Taxpayers Deserve to See Pearl Study


John McGowan, Pearl River Vision Foundation founder, is promoting a one-lake development.

In 2003, the U. S. Army Corps of Engineers and the Rankin-Hinds Pearl River Flood and Drainage Control District agreed to begin a three-year feasibility study to update the cost of a 1996 levee plan originally endorsed by the Corps, and analyze a plan to flood the Pearl River between Hinds and Rankin counties.

The Corps is still hanging onto the results of that feasibility study three years after its projected 2006 release date.

"The plan is still in the deliberative process and is not publicly accessible at this time," said Corps project manager Gary Walker last week.

Walker could not explain what precisely is keeping the plan in the "deliberative" process, especially since the report has been leaked to just about every party with an interest in the project.

Reporters at The Clarion-Ledger, the Northside Sun and the Jackson Free Press have seen the results of the Corps' deliberations. The Rankin-Hinds Pearl River Flood and Drainage Control District has obviously seen it and has already cited the projected cost of the Two Lakes plan ($1.4 billion, according to the Corps) in its own deliberations over which plan to accept as its "locally preferred" alternative to the Corps' levees-only recommendation. Even John McGowan, the guy who shook his fist at what he considers the Corps' bastardization of his Two Lakes plan, has a copy of the results. We're not sure at this point what further deliberations are necessary. What new revelation is the Corps waiting on?

What we know is that the Corps charged federal and local agencies $2.8 million to bang this thing together. The cost is shared equally between the feds and non-federal sponsors, the Rankin-Hinds levee board. This is taxpayer money, and taxpayers should be able to bat the results around in the public forum to determine which flood-control strategy we locals actually prefer.

McGowan is using the Corps' secretive nature to buttress his advocacy for the Two Lakes plan. He says the feasibility study amounts to a financial hit job. The Corps' $1.4 billion cost assessment, he says, is inflated, and McGowan now claims he can build his project for less than $400 million.

Until the Corps' feasibility study is analyzed by the public, any attack he makes on the Corps' alleged ulterior motives will at least appear to have merit.

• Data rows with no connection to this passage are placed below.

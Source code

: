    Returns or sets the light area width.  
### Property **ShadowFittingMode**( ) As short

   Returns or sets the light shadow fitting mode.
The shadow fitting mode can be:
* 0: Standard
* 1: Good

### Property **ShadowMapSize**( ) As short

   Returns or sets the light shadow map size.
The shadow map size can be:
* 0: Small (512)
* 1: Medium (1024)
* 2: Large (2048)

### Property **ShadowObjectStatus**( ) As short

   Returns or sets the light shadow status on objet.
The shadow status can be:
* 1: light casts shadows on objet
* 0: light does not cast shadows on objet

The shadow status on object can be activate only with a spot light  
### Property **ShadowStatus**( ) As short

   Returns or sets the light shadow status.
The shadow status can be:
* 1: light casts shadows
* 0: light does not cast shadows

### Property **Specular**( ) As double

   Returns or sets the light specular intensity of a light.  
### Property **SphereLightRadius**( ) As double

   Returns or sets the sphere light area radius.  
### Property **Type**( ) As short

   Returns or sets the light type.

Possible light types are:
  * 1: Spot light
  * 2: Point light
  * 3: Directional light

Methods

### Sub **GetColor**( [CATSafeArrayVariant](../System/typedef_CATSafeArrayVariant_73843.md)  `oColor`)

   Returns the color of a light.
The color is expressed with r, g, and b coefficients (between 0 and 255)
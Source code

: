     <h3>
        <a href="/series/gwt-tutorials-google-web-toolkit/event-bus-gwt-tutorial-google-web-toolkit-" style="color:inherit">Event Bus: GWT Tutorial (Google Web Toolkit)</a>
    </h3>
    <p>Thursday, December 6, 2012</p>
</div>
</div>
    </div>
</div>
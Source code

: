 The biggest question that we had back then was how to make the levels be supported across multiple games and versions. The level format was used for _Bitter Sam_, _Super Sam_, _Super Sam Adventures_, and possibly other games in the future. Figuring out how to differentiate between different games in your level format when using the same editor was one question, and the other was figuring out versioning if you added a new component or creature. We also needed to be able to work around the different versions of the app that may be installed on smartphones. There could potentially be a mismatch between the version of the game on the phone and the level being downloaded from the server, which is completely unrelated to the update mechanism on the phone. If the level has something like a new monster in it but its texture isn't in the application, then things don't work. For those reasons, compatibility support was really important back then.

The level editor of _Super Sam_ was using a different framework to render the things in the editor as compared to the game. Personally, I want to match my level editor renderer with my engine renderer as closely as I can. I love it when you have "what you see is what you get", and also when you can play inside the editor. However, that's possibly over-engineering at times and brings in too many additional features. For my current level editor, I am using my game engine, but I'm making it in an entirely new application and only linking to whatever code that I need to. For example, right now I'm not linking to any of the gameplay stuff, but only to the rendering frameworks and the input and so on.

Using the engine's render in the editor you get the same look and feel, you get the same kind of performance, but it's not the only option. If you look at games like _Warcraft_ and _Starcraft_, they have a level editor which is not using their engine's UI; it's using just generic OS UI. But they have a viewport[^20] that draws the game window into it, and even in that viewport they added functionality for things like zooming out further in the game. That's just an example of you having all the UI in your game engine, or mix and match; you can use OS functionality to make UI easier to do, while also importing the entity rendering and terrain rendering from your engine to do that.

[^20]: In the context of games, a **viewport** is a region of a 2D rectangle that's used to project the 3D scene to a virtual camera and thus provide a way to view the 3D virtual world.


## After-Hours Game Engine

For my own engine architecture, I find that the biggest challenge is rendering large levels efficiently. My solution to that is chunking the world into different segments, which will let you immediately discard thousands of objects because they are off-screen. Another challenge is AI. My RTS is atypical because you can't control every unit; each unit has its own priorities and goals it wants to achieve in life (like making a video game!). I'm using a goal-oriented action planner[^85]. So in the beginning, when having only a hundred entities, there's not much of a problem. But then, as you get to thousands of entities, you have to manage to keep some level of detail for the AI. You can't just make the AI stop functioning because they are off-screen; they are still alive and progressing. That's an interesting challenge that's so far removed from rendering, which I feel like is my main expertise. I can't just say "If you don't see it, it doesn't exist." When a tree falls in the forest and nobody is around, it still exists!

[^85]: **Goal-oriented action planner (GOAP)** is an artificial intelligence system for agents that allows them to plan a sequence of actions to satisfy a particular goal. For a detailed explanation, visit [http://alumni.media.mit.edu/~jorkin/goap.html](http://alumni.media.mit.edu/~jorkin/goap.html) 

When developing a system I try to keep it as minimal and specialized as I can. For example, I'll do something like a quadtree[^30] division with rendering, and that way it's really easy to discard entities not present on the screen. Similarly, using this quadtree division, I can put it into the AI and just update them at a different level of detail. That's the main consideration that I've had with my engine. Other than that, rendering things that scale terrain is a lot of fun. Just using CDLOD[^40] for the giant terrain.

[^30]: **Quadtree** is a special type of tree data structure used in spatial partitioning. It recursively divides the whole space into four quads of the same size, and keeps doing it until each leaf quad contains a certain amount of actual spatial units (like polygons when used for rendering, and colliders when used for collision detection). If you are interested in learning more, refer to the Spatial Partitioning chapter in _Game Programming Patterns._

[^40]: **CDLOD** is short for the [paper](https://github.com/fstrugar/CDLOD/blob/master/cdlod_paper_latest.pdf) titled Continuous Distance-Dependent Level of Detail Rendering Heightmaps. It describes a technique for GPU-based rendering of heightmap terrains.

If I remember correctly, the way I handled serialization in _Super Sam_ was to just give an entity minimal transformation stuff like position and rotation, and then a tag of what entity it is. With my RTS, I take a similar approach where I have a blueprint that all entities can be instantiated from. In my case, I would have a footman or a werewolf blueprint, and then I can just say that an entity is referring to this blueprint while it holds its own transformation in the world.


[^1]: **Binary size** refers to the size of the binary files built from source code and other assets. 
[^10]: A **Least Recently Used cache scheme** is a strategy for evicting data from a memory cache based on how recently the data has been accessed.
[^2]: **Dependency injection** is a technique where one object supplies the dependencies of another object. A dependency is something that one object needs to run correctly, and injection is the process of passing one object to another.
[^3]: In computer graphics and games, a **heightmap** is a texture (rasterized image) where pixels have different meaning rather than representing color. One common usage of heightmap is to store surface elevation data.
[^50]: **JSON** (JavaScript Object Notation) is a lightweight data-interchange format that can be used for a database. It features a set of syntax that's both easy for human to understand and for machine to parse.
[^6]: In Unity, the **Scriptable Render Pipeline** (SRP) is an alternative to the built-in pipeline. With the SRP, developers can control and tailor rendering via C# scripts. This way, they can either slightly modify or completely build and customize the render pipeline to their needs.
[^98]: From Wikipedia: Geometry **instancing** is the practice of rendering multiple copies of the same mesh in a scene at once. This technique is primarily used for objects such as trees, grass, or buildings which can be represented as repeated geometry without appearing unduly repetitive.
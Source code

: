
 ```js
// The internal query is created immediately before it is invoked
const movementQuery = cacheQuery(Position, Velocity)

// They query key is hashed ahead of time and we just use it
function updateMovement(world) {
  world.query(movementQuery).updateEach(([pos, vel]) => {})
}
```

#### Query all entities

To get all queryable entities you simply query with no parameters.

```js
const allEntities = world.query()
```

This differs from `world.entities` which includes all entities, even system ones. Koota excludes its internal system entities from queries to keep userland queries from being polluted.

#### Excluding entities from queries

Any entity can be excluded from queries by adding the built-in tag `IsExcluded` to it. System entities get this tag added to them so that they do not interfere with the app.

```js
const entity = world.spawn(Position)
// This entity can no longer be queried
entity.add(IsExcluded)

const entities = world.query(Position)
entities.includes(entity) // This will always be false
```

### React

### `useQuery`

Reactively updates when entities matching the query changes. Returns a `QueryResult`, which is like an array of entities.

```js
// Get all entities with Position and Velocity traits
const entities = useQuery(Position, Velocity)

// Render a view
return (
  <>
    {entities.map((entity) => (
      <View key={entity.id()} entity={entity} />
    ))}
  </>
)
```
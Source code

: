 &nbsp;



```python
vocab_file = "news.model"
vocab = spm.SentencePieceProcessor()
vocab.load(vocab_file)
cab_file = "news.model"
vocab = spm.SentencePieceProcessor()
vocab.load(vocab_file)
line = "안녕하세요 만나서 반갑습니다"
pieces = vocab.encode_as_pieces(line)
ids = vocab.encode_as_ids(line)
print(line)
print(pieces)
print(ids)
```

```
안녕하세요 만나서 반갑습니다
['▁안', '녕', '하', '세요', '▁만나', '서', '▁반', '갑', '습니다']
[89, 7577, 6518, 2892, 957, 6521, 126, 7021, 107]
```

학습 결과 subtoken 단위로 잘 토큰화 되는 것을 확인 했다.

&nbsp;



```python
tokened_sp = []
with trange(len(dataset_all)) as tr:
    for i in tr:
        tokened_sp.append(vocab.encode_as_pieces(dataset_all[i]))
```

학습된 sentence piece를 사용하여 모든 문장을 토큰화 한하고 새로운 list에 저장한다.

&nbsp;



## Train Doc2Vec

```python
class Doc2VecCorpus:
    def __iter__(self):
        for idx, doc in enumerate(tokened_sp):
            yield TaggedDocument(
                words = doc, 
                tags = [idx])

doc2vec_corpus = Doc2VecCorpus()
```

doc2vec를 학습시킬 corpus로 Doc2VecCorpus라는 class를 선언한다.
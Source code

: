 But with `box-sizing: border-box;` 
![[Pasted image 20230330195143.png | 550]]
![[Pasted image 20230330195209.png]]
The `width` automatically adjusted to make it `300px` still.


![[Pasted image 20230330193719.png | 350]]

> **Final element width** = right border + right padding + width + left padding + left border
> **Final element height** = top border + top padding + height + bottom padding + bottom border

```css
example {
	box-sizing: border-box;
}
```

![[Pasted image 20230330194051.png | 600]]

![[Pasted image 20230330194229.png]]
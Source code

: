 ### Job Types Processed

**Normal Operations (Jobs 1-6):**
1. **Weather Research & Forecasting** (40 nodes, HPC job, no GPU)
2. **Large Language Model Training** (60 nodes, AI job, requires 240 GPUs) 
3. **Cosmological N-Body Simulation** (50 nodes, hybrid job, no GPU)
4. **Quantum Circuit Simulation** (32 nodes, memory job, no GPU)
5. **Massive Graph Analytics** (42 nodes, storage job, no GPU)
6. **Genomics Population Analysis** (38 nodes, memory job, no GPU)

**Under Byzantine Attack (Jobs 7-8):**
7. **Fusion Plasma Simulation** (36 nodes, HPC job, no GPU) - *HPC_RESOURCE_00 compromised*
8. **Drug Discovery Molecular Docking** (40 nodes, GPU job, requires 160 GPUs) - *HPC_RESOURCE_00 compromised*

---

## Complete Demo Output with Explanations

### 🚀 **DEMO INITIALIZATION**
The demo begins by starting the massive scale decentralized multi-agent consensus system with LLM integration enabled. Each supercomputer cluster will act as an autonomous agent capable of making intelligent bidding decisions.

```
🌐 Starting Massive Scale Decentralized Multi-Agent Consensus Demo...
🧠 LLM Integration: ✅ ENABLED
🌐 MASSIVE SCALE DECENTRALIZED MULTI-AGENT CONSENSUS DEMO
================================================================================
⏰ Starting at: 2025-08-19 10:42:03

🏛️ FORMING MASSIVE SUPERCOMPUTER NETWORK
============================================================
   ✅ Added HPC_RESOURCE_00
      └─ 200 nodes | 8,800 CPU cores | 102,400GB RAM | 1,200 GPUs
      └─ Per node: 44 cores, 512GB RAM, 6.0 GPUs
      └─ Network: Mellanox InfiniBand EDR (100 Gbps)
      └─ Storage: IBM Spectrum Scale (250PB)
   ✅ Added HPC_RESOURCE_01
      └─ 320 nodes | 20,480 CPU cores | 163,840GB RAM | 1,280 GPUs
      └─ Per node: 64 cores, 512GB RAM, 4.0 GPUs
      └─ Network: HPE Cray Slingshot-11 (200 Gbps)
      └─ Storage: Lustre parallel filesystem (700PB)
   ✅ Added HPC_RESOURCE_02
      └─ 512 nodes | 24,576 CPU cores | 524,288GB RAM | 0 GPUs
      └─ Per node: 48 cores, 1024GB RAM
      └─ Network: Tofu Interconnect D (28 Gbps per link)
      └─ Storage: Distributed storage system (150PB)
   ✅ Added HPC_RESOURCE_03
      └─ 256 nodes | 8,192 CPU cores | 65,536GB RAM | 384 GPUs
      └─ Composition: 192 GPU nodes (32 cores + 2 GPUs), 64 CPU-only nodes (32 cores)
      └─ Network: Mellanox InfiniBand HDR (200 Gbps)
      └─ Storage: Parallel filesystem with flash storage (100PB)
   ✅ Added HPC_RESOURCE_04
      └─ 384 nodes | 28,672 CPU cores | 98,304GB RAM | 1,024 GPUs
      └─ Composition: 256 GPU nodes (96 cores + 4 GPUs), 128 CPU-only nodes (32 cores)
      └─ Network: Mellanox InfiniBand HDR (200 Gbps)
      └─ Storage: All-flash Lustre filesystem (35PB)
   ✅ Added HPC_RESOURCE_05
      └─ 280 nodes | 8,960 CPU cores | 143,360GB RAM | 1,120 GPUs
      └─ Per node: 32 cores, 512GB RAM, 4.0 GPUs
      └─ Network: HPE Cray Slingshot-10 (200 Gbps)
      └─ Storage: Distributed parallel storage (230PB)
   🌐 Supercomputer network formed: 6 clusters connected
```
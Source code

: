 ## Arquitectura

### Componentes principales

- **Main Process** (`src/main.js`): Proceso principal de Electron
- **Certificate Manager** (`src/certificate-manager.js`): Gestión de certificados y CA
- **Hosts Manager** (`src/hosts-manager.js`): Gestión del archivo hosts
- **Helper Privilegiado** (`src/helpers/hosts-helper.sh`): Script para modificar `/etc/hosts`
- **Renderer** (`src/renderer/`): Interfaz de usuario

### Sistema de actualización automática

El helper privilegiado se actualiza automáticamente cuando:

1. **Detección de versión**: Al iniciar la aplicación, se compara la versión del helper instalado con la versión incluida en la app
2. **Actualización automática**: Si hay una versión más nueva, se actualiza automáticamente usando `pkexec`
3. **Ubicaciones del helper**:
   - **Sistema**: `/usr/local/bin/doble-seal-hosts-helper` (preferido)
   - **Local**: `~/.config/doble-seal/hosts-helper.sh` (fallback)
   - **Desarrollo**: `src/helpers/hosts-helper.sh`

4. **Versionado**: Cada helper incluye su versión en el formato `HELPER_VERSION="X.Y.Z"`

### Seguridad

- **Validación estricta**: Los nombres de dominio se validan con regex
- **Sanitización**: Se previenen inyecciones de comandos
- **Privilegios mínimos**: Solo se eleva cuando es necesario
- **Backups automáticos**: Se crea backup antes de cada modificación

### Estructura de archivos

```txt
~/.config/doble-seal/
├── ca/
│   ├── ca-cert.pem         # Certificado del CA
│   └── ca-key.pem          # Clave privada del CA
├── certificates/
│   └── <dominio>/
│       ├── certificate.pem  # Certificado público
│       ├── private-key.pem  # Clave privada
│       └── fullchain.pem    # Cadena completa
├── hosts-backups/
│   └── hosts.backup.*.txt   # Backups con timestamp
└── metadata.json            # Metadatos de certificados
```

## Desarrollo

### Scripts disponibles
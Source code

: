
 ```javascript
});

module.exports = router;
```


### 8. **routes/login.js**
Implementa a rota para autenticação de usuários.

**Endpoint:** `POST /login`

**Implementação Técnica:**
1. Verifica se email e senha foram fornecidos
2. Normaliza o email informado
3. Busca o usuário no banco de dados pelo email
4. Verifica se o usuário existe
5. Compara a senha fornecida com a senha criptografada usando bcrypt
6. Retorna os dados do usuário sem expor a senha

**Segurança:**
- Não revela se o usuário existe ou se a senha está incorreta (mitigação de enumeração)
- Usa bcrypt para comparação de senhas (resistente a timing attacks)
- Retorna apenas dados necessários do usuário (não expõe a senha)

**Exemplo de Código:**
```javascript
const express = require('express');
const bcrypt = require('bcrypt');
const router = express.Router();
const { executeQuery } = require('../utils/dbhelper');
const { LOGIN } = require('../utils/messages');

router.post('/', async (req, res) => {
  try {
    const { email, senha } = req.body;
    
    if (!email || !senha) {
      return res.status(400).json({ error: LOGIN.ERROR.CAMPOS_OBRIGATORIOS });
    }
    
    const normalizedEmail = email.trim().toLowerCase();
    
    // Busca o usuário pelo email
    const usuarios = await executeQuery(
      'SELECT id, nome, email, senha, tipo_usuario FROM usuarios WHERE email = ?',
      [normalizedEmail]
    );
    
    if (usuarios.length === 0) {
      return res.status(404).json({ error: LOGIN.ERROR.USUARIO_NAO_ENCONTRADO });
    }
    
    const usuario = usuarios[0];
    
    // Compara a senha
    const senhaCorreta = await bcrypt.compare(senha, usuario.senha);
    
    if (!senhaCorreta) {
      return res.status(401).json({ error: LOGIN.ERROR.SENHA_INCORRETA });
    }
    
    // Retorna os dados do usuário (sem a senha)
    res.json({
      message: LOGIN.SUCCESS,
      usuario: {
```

As long as the Corps withholds its analysis and findings, developers will have one less reservoir of information to reference in their own proposals. Developers moved on with a 2007 charrette, without the benefit of the Corps report. Two years later, McGowan is challenging the Lower Lake plan, vetted by the charrette and endorsed by the levee board last year. We're practically back to square one.

Meanwhile, the Pearl is as prone to flooding as it has ever been. Give us the goods, already. We paid for it.